Between the 2010-11 and 2018-19 financial years, the number of garnishee orders issued by Revenue NSW climbed from 6905 to more than 1.6 million.
Following the inquiries, Revenue NSW made a number of changes to the automated system, including taking steps to “exclude ‘vulnerable persons’ from the making of garnishee orders”.
The change involved “implementing a new machine learning model... with the intention of identifying and excluding persons identified as vulnerable” in September 2018.
“The model was developed using machine learning algorithms that compared all customer records with the 60,000 people already identified as vulnerable in the system,” the Ombudsman said.
“Overall, the model was trained to identify if a person was vulnerable using 250,000 customer files, and having regard to a list of potential variables.”
Revenue NSW also introduce a manual step in the process of issuing garnishee orders in March 2019 that required formal sign-off from a staff member.
“This is [done] by way of a traffic light system that applies criteria developed from the Fines Act and business rules to a bulk number of files selected by the technology systems for a garnishee order,” the Ombudsman said.
“Where all lights are green, a Revenue NSW staff member approves the garnishee orders and the electronic file is transmitted to the banks.”

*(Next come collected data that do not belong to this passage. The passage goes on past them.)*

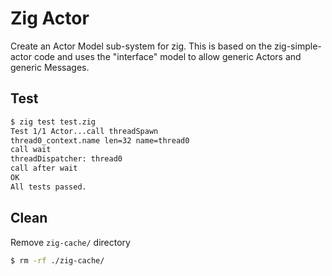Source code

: # Zig Actor

Create an Actor Model sub-system for zig. This is
based on the zig-simple-actor code and uses the
"interface" model to allow generic Actors and
generic Messages.

## Test
```bash
$ zig test test.zig
Test 1/1 Actor...call threadSpawn
thread0_context.name len=32 name=thread0
call wait
threadDispatcher: thread0
call after wait
OK
All tests passed.
```

## Clean
Remove `zig-cache/` directory
```bash
$ rm -rf ./zig-cache/
```
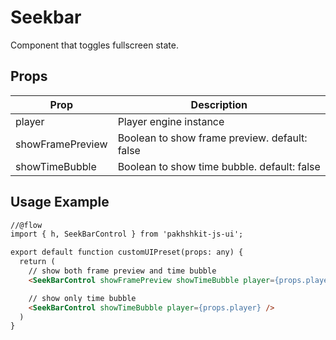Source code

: # Seekbar

Component that toggles fullscreen state.

## Props

| Prop | Description |
|--- |--- |
| player | Player engine instance |
| showFramePreview | Boolean to show frame preview. default: false
| showTimeBubble | Boolean to show time bubble. default: false

## Usage Example

```html
//@flow
import { h, SeekBarControl } from 'pakhshkit-js-ui';

export default function customUIPreset(props: any) {
  return (
    // show both frame preview and time bubble
    <SeekBarControl showFramePreview showTimeBubble player={props.player} />

    // show only time bubble
    <SeekBarControl showTimeBubble player={props.player} />
  )
}
```
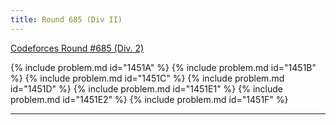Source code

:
 ```yaml
---
title: Round 685 (Div II)
---
```


[Codeforces Round #685 (Div. 2)](https://codeforces.com/contest/1451)

{% include problem.md id="1451A" %}
{% include problem.md id="1451B" %}
{% include problem.md id="1451C" %}
{% include problem.md id="1451D" %}
{% include problem.md id="1451E1" %}
{% include problem.md id="1451E2" %}
{% include problem.md id="1451F" %}

* * *

<object data='notes/R-685.pdf' width='1000' height='1000' type='application/pdf'/>
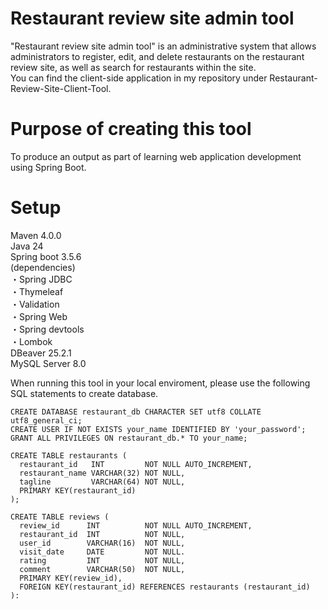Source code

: # Restaurant review site admin tool
"Restaurant review site admin tool" is an administrative system that allows administrators to register, edit, and delete restaurants on the restaurant review site, as well as search for restaurants within the site.  
You can find the client-side application in my repository under Restaurant-Review-Site-Client-Tool.

# Purpose of creating this tool
To produce an output as part of learning web application development using Spring Boot.

# Setup
Maven 4.0.0  
Java 24  
Spring boot 3.5.6  
  (dependencies)  
    ・Spring JDBC  
    ・Thymeleaf  
    ・Validation  
    ・Spring Web  
    ・Spring devtools  
    ・Lombok  
DBeaver 25.2.1  
MySQL Server 8.0  
    
When running this tool in your local enviroment, please use the following SQL statements to create database.
```SQL:SQL
CREATE DATABASE restaurant_db CHARACTER SET utf8 COLLATE utf8_general_ci;
CREATE USER IF NOT EXISTS your_name IDENTIFIED BY 'your_password';
GRANT ALL PRIVILEGES ON restaurant_db.* TO your_name;

CREATE TABLE restaurants (
  restaurant_id   INT         NOT NULL AUTO_INCREMENT,
  restaurant_name VARCHAR(32) NOT NULL,
  tagline         VARCHAR(64) NOT NULL,
  PRIMARY KEY(restaurant_id)
);

CREATE TABLE reviews (
  review_id      INT          NOT NULL AUTO_INCREMENT,
  restaurant_id  INT          NOT NULL,
  user_id        VARCHAR(16)  NOT NULL,
  visit_date     DATE         NOT NULL.
  rating         INT          NOT NULL,
  comment        VARCHAR(50)  NOT NULL,
  PRIMARY KEY(review_id),
  FOREIGN KEY(restaurant_id) REFERENCES restaurants (restaurant_id)
):
```
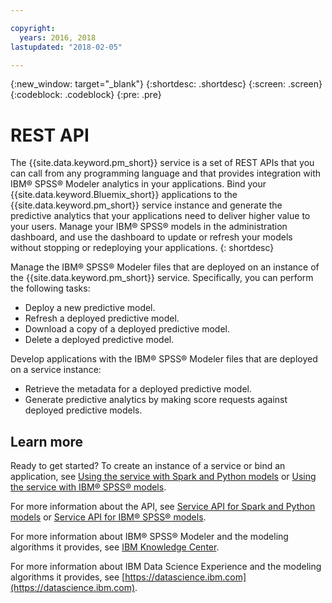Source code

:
 ```yaml
---

copyright:
  years: 2016, 2018
lastupdated: "2018-02-05"

---
```


{:new_window: target="_blank"}
{:shortdesc: .shortdesc}
{:screen: .screen}
{:codeblock: .codeblock}
{:pre: .pre}

# REST API

The {{site.data.keyword.pm_short}} service is a set of REST APIs that you can call from
any programming language and that provides integration with IBM® SPSS®
Modeler analytics in your applications. Bind your
{{site.data.keyword.Bluemix_short}} applications to the {{site.data.keyword.pm_short}} service instance and
generate the predictive analytics that your applications need to
deliver higher value to your users. Manage your IBM® SPSS® models in
the administration dashboard, and use the dashboard to update or
refresh your models without stopping or redeploying your
applications.
{: shortdesc}

Manage the IBM® SPSS® Modeler files that are deployed on an instance of
the {{site.data.keyword.pm_short}} service. Specifically, you can perform the following tasks:

*  Deploy a new predictive model.
*  Refresh a deployed predictive model.
*  Download a copy of a deployed predictive model.
*  Delete a deployed predictive model.

Develop applications with the IBM® SPSS® Modeler files that are
deployed on a service instance:

*  Retrieve the metadata for a deployed predictive model.
*  Generate predictive analytics by making score requests against
   deployed predictive models.

## Learn more

Ready to get started? To create an instance of a service or bind
an application, see [Using the service with Spark and Python models](using_pm_service_dsx.html) or
[Using the service with IBM® SPSS® models](using_pm_service.html).

For more information about the API, see [Service API for Spark and Python models](pm_service_api_spark.html) or [Service
API for IBM® SPSS® models](pm_service_api_spss.html).

For more information about IBM® SPSS® Modeler and the modeling algorithms it
provides, see [IBM Knowledge Center](https://www.ibm.com/support/knowledgecenter/SS3RA7).

For more information about IBM Data Science Experience and the modeling
algorithms it provides, see [https://datascience.ibm.com](https://datascience.ibm.com).
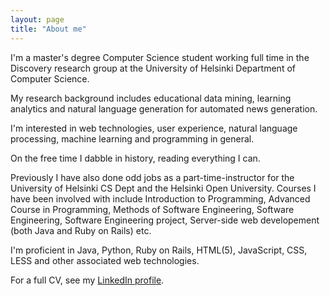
 ```yaml
---
layout: page
title: "About me"
---
```


I'm a master's degree Computer Science student working full time in the Discovery research group at the University of Helsinki Department of Computer Science.

My research background includes educational data mining, learning analytics and natural language generation for automated news generation.

I'm interested in web technologies, user experience, natural language processing, machine learning and programming in general.

On the free time I dabble in history, reading everything I can.

Previously I have also done odd jobs as a part-time-instructor for the University of Helsinki CS Dept and the Helsinki Open University. Courses I have been involved with include Introduction to Programming, Advanced Course in Programming, Methods of Software Engineering, Software Engineering, Software Engineering project, Server-side web developement (both Java and Ruby on Rails) etc.

I'm proficient in Java, Python, Ruby on Rails, HTML(5), JavaScript, CSS, LESS and other associated web technologies.

For a full CV, see my <a href="https://fi.linkedin.com/pub/leo-lepp%C3%A4nen/b5/a65/494"> LinkedIn profile</a>.
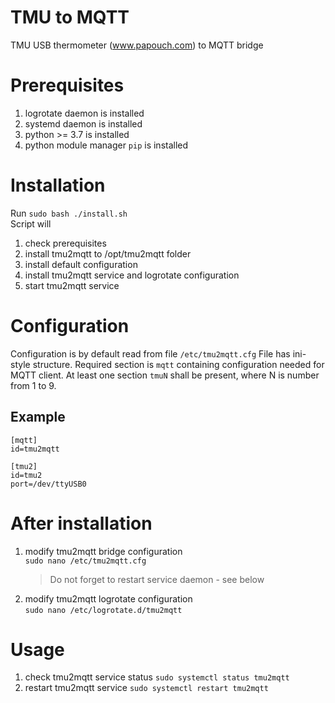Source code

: # TMU to MQTT
TMU USB thermometer (www.papouch.com) to MQTT bridge

# Prerequisites
1. logrotate daemon is installed
1. systemd daemon is installed
1. python >= 3.7 is installed
1. python module manager `pip` is installed

# Installation
Run `sudo bash ./install.sh`   
Script will
1. check prerequisites   
1. install tmu2mqtt to /opt/tmu2mqtt folder   
1. install default configuration
1. install tmu2mqtt service and logrotate configuration
1. start tmu2mqtt service

# Configuration
Configuration is by default read from file `/etc/tmu2mqtt.cfg`
File has ini-style structure. 
Required section is `mqtt` containing configuration needed for MQTT client.
At least one section `tmuN` shall be present, where N is number from 1 to 9.

## Example
```
[mqtt]
id=tmu2mqtt

[tmu2]
id=tmu2
port=/dev/ttyUSB0

```

# After installation
1. modify tmu2mqtt bridge configuration   
   `sudo nano /etc/tmu2mqtt.cfg`   
   > Do not forget to restart service daemon - see below
1. modify tmu2mqtt logrotate configuration  
   `sudo nano /etc/logrotate.d/tmu2mqtt`


# Usage
1. check tmu2mqtt service status
   `sudo systemctl status tmu2mqtt`
1. restart tmu2mqtt service
   `sudo systemctl restart tmu2mqtt`

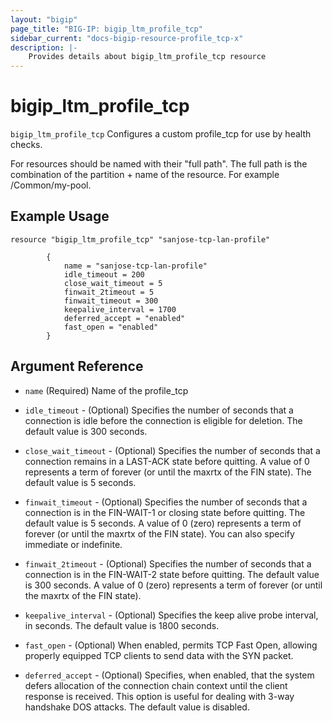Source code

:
 ```yaml
---
layout: "bigip"
page_title: "BIG-IP: bigip_ltm_profile_tcp"
sidebar_current: "docs-bigip-resource-profile_tcp-x"
description: |-
    Provides details about bigip_ltm_profile_tcp resource
---
```


# bigip\_ltm\_profile_tcp

`bigip_ltm_profile_tcp` Configures a custom profile_tcp for use by health checks.

For resources should be named with their "full path". The full path is the combination of the partition + name of the resource. For example /Common/my-pool.

## Example Usage


```hcl
resource "bigip_ltm_profile_tcp" "sanjose-tcp-lan-profile"

        {  
            name = "sanjose-tcp-lan-profile"
            idle_timeout = 200
            close_wait_timeout = 5
            finwait_2timeout = 5
            finwait_timeout = 300
            keepalive_interval = 1700
            deferred_accept = "enabled"
            fast_open = "enabled"
        }
```      

## Argument Reference

* `name` (Required) Name of the profile_tcp

* `idle_timeout` - (Optional) Specifies the number of seconds that a connection is idle before the connection is eligible for deletion. The default value is 300 seconds.

* `close_wait_timeout` - (Optional) Specifies the number of seconds that a connection remains in a LAST-ACK state before quitting. A value of 0 represents a term of forever (or until the maxrtx of the FIN state). The default value is 5 seconds.

* `finwait_timeout` - (Optional) Specifies the number of seconds that a connection is in the FIN-WAIT-1 or closing state before quitting. The default value is 5 seconds. A value of 0 (zero) represents a term of forever (or until the maxrtx of the FIN state). You can also specify immediate or indefinite.

* `finwait_2timeout` - (Optional) Specifies the number of seconds that a connection is in the FIN-WAIT-2 state before quitting. The default value is 300 seconds. A value of 0 (zero) represents a term of forever (or until the maxrtx of the FIN state).

* `keepalive_interval` - (Optional) Specifies the keep alive probe interval, in seconds. The default value is 1800 seconds.


* `fast_open` - (Optional) When enabled, permits TCP Fast Open, allowing properly equipped TCP clients to send data with the SYN packet.

* `deferred_accept` - (Optional) Specifies, when enabled, that the system defers allocation of the connection chain context until the client response is received. This option is useful for dealing with 3-way handshake DOS attacks. The default value is disabled.
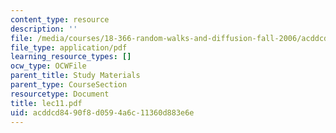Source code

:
 ```yaml
---
content_type: resource
description: ''
file: /media/courses/18-366-random-walks-and-diffusion-fall-2006/acddcd8490f8d0594a6c11360d883e6e_lec11.pdf
file_type: application/pdf
learning_resource_types: []
ocw_type: OCWFile
parent_title: Study Materials
parent_type: CourseSection
resourcetype: Document
title: lec11.pdf
uid: acddcd84-90f8-d059-4a6c-11360d883e6e
---
```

The Ombudsman also recommended that Revenue NSW “seek expert legal advice on the legality and design of its automated system”, as it held doubts about the continued use of the system.
But almost a year later it found that “no advice had been sought, either externally or from the legal branch of the Department of Customer Service, of which Revenue NSW is part”.
Revenue NSW told the Ombudsman that “it did not consider it necessary to seek such advice, as it considered the changes it had made to its process... had addressed any potential legal concerns”.
“Following our intervention, and to its credit, Revenue NSW took a number of steps to address our concerns about unfairness,” Miller said.
“However, what it did not do... is seek expert legal advice on whether the use of the automation process was lawful and in accordance with the powers under the Fines Act.”
As a result, the Ombudsman sought its own legal advice, which concluded that Revenue NSW’s processes “were not lawful” between early 2016 and March 2019.
“Counsel advised that Revenue NSW’s use of 'machine technology' for the making of garnishee orders... was unlawful because no authorised person engaged in a mental process of reasoning to reach the state of satisfaction required to issue a garnishee order,” it said.
The advice also indicates that changes introduced in March 2019 “do not appear to have fully addressed the legal concerns”, with the manual step inserted into the process “not sufficient for the decision-maker to approve the issuing of... orders”.
“Counsel advised that problems described with the lawfulness of the process could be addressed by modification of the process or legislative amendment,” the Ombudsman said.
Revenue NSW is now “considering further changes to its garnishee system”, according to the Ombudsman.
Miller also cautioned other agencies using "machine technology", particularly in the areas of law policing, child protection and drivers' licence suspensions, to ensure they are using it lawfully.
“We are concerned that other agencies may also be designing and implementing 'machine technologies' without appreciating all the risks, without transparency, and without getting appropriate legal advice,” he said.
The report has suggested the agencies consider seeking parliamentary approval through legislation before adopting 'machine technology' for important administrative functions.
“Seeking express legislative authorisation not only reduces the risks for agencies,” Miller said, adding that “it also gives parliament and the public visibility of what is being proposed, and an opportunity to consider what other regulation of the technology may be required”.
“That might include a statutory right to ask for a person to review any machine decision, or a requirement that the machine’s algorithms be externally validated, and then audited at regular intervals, with those reports to be made publicly available.”